Tuttavia, il Serianni sconsiglia l'apocope sillabica davanti a vocale.

Conseguenzialmente, l'aggettivo _stragrande_ (superlativo "colloquiale" di _grande_) può essere sostituito da _stragran_, secondo il criterio del Treccani.
Personalmente, non lo userei. Parere personale.


----------



## symposium

bearded said:


> Sia 'stragrande' sia (a maggior ragione) 'stragran' sono aggettivi estremamente colloquiali.


"Stragrande" non è nè colloquiale nè recente, anzi sta cominciando a diventare desueto, perchè al giorno d'oggi lo si sente usare solo nell'espressione "stragrande maggioranza". Nei secoli passati era usato più frequentemente in tutti i contesti.


----------



## Paulfromitaly

symposium said:


> anzi sta cominciando a diventare desueto


Forse non hai a che fare con molti adolescenti allora, altrimenti ti renderesti conto che lo dicono spesso.


----------



## bearded

symposium said:


> Nei secoli passati era usato più frequentemente


Qualche esempio?
E perché 'nè nè' anziché né né?


----------



## symposium

Paulfromitaly said:


> Forse non hai a che fare con molti adolescenti allora, altrimenti ti renderesti conto che lo dicono spesso.


In effetti, con nessuno!


bearded said:


> Qualche esempio?
> E perché 'nè nè' anziché né né?


Se cerchi su Google Libri puoi trovare parecchi esempi; io ne ho visti del '700 e dell'800, ce ne saranno di più antichi. Ho scritto nè per non dover schiacciare il tasto della maiuscola.


----------



## bearded

È vero, ci sono esempi di uso di 'stragrande' nel passato, diversamente da quanto pensavo.  Diciamo allora che nell'italiano di oggi questa parola, oltreché nell'espressione (brutta e) stereotipata ''stragrande maggioranza'' , è confinata quasi solo ad un uso in 'gerghi' adolescenziali.
Google Ngram Viewer



symposium said:


> Ho scritto nè per non dover schiacciare il tasto della maiuscola.
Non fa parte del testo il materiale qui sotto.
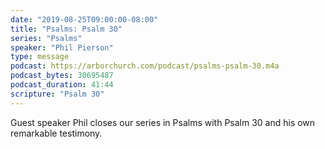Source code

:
 ```yaml
---
date: "2019-08-25T09:00:00-08:00"
title: "Psalms: Psalm 30"
series: "Psalms"
speaker: "Phil Pierson"
type: message
podcast: https://arborchurch.com/podcast/psalms-psalm-30.m4a
podcast_bytes: 30695487
podcast_duration: 41:44
scripture: "Psalm 30"
---
```


Guest speaker Phil closes our series in Psalms with Psalm 30 and his own remarkable testimony. 
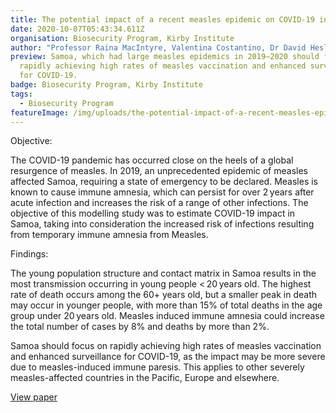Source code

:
 ```yaml
---
title: The potential impact of a recent measles epidemic on COVID-19 in Samoa
date: 2020-10-07T05:43:34.611Z
organisation: Biosecurity Program, Kirby Institute
author: "Professor Raina MacIntyre, Valentina Costantino, Dr David Heslop, "
preview: Samoa, which had large measles epidemics in 2019–2020 should focus on
  rapidly achieving high rates of measles vaccination and enhanced surveillance
  for COVID-19.
badge: Biosecurity Program, Kirby Institute
tags:
  - Biosecurity Program
featureImage: /img/uploads/the-potential-impact-of-a-recent-measles-epidemic-on-covid-19-in-samoa.jpeg
---
```

Objective: 

The COVID-19 pandemic has occurred close on the heels of a global resurgence of measles. In 2019, an unprecedented epidemic of measles affected Samoa, requiring a state of emergency to be declared. Measles is known to cause immune amnesia, which can persist for over 2 years after acute infection and increases the risk of a range of other infections. The objective of this modelling study was to estimate COVID-19 impact in Samoa, taking into consideration the increased risk of infections resulting from temporary immune amnesia from Measles.

Findings:

The young population structure and contact matrix in Samoa results in the most transmission occurring in young people < 20 years old. The highest rate of death occurs among the 60+ years old, but a smaller peak in death may occur in younger people, with more than 15% of total deaths in the age group under 20 years old. Measles induced immune amnesia could increase the total number of cases by 8% and deaths by more than 2%.

Samoa should focus on rapidly achieving high rates of measles vaccination and enhanced surveillance for COVID-19, as the impact may be more severe due to measles-induced immune paresis. This applies to other severely measles-affected countries in the Pacific, Europe and elsewhere.

<a href="https://bmcinfectdis.biomedcentral.com/articles/10.1186/s12879-020-05469-7" target="_blank">
View paper
</a>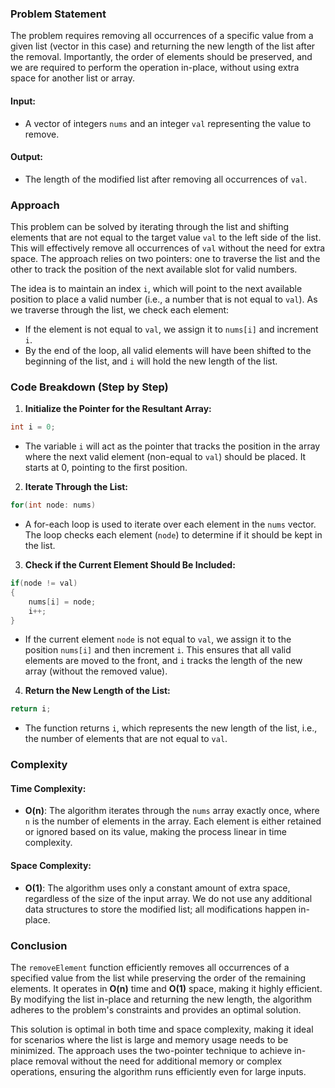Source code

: ### Problem Statement

The problem requires removing all occurrences of a specific value from a given list (vector in this case) and returning the new length of the list after the removal. Importantly, the order of elements should be preserved, and we are required to perform the operation in-place, without using extra space for another list or array.

#### Input:
- A vector of integers `nums` and an integer `val` representing the value to remove.
  
#### Output:
- The length of the modified list after removing all occurrences of `val`.

### Approach

This problem can be solved by iterating through the list and shifting elements that are not equal to the target value `val` to the left side of the list. This will effectively remove all occurrences of `val` without the need for extra space. The approach relies on two pointers: one to traverse the list and the other to track the position of the next available slot for valid numbers.

The idea is to maintain an index `i`, which will point to the next available position to place a valid number (i.e., a number that is not equal to `val`). As we traverse through the list, we check each element:
- If the element is not equal to `val`, we assign it to `nums[i]` and increment `i`.
- By the end of the loop, all valid elements will have been shifted to the beginning of the list, and `i` will hold the new length of the list.

### Code Breakdown (Step by Step)

1. **Initialize the Pointer for the Resultant Array:**

```cpp
int i = 0;
```

- The variable `i` will act as the pointer that tracks the position in the array where the next valid element (non-equal to `val`) should be placed. It starts at 0, pointing to the first position.

2. **Iterate Through the List:**

```cpp
for(int node: nums)
```

- A for-each loop is used to iterate over each element in the `nums` vector. The loop checks each element (`node`) to determine if it should be kept in the list.

3. **Check if the Current Element Should Be Included:**

```cpp
if(node != val)
{
    nums[i] = node;
    i++;
}
```

- If the current element `node` is not equal to `val`, we assign it to the position `nums[i]` and then increment `i`. This ensures that all valid elements are moved to the front, and `i` tracks the length of the new array (without the removed value).

4. **Return the New Length of the List:**

```cpp
return i;
```

- The function returns `i`, which represents the new length of the list, i.e., the number of elements that are not equal to `val`.

### Complexity

#### Time Complexity:
- **O(n)**: The algorithm iterates through the `nums` array exactly once, where `n` is the number of elements in the array. Each element is either retained or ignored based on its value, making the process linear in time complexity.

#### Space Complexity:
- **O(1)**: The algorithm uses only a constant amount of extra space, regardless of the size of the input array. We do not use any additional data structures to store the modified list; all modifications happen in-place.

### Conclusion

The `removeElement` function efficiently removes all occurrences of a specified value from the list while preserving the order of the remaining elements. It operates in **O(n)** time and **O(1)** space, making it highly efficient. By modifying the list in-place and returning the new length, the algorithm adheres to the problem's constraints and provides an optimal solution.

This solution is optimal in both time and space complexity, making it ideal for scenarios where the list is large and memory usage needs to be minimized. The approach uses the two-pointer technique to achieve in-place removal without the need for additional memory or complex operations, ensuring the algorithm runs efficiently even for large inputs.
Ah che sollievo, pensavo che pronunciassi nè con la e aperta.. Hai certo evitato una fatica considerevole.


----------



## Olaszinhok

Probabilmente al Nord solo gli adolescenti usano stragrande, dalle mie parti è tutto un pullulare di _stragrande, strafico, strafica_ anche fra i quarantenni e i cinquantenni (forse anche fra quelli più in là con gli anni). Paese che vai, usanza (e) che trovi. 
Comunque _stragrande_, lo ripeto ancora per chi non avesse letto il mio precedente collegamento, è presente sul Treccani, senza alcun riferimento ad un linguaggio colloquiale o gergale: si tratta di un termine pienamente legittimo in italiano, al di là dei gusti e delle preferenze personali.


----------



## bearded

Olaszinhok said:


> è presente sul Treccani


È vero, però Treccani dice anche ''_per lo più _nell'espressione 'la stragrande maggioranza'''.
stragrande



> .dalle mie parti è tutto un pullulare di _stragrande, strafico..._


A parte il fatto che anch'io ho parenti nell'Italia centrale, i quali non usano abitualmente queste espressioni... secondo me è anche una questione di 'registro'.  In un registro più popolaresco ed in certe regioni, si useranno senz'altro questi vocaboli - soprattutto fra i giovani.  Però ritengo che in questo forum ci dovremmo limitare a parlare di (e a consigliare solo) forme standard, e a segnalare quelle che sono fuori o 'al limite' dello standard. Penso che anche tu - scrivendo, o ai tuoi tempi della scuola -  non useresti/avresti usato 'stragrande, strafico, ecc.'. Puoi/potevi usare 'stragrande'  _per lo più _solo nell'espressione ''la stragrande maggioranza'', come dice il Treccani.


----------



## symposium

bearded said:


> Ah che sollievo, pensavo che pronunciassi nè con la e aperta..


Sono veneto, la differenza tra E aperta ed E chiusa mi è ignota... Pronuncio "pesca (frutto)" e "pesca (sport)" nella stessa maniera, né riesco a immaginare come le due parole possano essere pronunciate in modo diverso...


----------



## Olaszinhok

symposium said:


> Sono veneto, la differenza tra E aperta ed E chiusa mi è ignota... Pronuncio "pesca (frutto)" e "pesca (sport)" nella stessa maniera, né riesco a immaginare come le due parole possano essere pronunciate in modo diverso...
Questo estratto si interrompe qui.